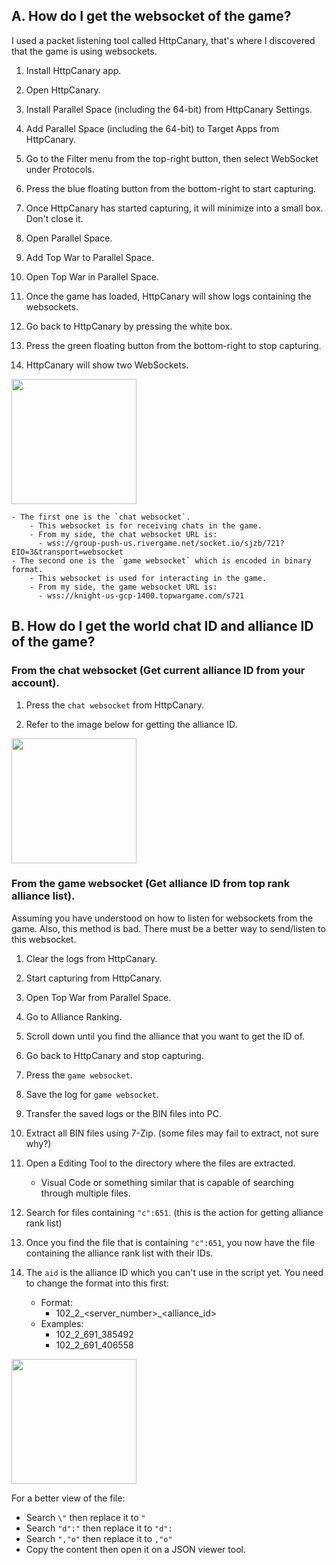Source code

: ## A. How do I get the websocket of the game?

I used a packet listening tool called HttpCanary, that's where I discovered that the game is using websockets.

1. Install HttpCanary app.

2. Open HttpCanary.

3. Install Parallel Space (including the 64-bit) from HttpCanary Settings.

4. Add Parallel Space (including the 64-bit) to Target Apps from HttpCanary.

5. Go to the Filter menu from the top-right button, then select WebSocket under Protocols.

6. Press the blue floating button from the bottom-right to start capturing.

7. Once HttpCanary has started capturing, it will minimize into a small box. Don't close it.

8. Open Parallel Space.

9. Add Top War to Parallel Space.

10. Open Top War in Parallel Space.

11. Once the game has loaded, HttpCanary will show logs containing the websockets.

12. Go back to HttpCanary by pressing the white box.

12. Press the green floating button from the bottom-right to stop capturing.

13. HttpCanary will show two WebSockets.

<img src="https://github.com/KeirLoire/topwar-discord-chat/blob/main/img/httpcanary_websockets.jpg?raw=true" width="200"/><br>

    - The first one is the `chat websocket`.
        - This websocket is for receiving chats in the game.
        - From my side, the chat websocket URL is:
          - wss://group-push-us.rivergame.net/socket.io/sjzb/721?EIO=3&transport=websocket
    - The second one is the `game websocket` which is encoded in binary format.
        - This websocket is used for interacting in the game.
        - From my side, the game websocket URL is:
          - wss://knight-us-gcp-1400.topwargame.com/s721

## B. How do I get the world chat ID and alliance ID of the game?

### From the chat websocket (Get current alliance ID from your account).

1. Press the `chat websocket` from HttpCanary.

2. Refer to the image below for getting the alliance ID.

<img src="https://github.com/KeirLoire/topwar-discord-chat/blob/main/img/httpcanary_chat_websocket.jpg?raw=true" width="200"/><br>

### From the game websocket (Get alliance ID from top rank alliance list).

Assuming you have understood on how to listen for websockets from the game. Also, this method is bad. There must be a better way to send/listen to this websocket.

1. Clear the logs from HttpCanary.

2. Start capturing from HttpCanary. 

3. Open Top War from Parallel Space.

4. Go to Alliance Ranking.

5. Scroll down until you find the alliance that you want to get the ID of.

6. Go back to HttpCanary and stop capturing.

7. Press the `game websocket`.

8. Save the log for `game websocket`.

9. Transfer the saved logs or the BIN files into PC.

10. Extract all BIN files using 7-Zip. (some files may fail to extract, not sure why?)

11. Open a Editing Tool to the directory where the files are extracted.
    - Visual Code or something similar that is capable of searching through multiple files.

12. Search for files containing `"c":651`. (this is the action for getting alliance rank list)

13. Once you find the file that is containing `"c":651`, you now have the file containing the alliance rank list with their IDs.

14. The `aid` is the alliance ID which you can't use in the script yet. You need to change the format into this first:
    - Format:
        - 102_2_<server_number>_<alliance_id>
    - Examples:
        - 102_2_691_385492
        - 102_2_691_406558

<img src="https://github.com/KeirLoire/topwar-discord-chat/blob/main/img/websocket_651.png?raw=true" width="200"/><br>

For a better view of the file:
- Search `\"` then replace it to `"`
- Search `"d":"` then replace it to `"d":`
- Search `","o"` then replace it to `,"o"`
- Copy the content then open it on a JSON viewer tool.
┄┄┄┄┄┄┄┄┄┄
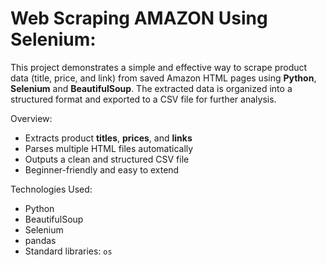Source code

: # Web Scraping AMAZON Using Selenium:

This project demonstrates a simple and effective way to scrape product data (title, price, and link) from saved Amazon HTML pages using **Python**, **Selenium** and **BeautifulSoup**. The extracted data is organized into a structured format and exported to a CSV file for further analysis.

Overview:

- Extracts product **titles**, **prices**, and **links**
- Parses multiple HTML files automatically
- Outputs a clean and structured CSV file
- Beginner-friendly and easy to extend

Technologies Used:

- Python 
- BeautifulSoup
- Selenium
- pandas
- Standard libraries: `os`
┄┄┄┄┄┄┄┄┄┄
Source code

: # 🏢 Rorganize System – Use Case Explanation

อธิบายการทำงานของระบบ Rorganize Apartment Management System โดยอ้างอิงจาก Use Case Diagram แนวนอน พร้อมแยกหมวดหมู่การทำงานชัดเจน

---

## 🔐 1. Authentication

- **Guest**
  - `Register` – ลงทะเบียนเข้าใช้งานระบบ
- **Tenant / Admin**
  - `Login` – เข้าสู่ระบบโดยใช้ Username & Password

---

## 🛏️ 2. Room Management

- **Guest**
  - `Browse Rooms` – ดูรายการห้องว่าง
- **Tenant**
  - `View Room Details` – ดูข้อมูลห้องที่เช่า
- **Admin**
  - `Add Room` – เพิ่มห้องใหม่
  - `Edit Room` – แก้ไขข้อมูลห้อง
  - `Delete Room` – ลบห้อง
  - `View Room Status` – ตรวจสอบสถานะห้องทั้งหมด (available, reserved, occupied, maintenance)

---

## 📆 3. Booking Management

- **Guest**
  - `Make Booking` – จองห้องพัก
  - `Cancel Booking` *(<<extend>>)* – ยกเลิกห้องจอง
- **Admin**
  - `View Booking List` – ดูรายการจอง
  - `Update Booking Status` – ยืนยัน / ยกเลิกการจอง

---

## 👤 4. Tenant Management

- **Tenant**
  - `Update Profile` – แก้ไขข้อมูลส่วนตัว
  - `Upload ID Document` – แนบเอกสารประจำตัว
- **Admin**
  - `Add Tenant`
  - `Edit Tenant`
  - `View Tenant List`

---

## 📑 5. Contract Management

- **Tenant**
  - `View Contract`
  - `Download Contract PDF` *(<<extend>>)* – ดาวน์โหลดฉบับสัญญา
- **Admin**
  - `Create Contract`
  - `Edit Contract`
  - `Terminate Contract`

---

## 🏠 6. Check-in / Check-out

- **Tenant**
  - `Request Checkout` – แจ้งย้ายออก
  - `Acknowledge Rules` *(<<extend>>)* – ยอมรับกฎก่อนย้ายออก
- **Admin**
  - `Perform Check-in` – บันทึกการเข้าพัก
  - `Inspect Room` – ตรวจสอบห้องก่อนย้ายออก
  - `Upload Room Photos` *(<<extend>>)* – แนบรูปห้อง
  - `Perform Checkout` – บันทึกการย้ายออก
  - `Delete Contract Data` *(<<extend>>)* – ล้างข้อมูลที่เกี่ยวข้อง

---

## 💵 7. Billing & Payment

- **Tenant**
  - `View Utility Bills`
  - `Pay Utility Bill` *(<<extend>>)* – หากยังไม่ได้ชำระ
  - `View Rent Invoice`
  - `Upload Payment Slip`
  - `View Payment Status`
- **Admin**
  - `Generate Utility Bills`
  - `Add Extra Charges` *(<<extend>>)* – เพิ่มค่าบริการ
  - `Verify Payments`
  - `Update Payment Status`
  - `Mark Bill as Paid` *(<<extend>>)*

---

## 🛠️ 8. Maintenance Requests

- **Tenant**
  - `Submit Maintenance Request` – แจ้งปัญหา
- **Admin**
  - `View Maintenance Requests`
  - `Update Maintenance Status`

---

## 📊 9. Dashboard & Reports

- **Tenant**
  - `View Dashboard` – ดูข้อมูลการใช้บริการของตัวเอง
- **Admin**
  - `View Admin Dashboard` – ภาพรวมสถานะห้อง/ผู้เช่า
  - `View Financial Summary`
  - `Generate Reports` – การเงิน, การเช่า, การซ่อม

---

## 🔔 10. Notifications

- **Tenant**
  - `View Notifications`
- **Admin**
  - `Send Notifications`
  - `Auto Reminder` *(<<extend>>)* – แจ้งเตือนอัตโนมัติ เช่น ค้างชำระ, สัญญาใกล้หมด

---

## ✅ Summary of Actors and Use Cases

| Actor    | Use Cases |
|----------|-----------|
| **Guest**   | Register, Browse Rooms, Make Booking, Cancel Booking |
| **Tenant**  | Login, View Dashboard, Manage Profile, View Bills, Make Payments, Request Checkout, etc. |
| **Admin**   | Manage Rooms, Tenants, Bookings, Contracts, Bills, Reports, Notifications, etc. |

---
┄┄┄┄┄┄┄┄┄┄
## What you need to do
Return the span of lines in the data above that opens at the line with "Use Case Explanation" and closes at the line with "- **Tenant / Admin**", exactly, ends included, nothing else.

## Written response
: # 🏢 Rorganize System – Use Case Explanation

อธิบายการทำงานของระบบ Rorganize Apartment Management System โดยอ้างอิงจาก Use Case Diagram แนวนอน พร้อมแยกหมวดหมู่การทำงานชัดเจน

---

## 🔐 1. Authentication

- **Guest**
  - `Register` – ลงทะเบียนเข้าใช้งานระบบ
- **Tenant / Admin**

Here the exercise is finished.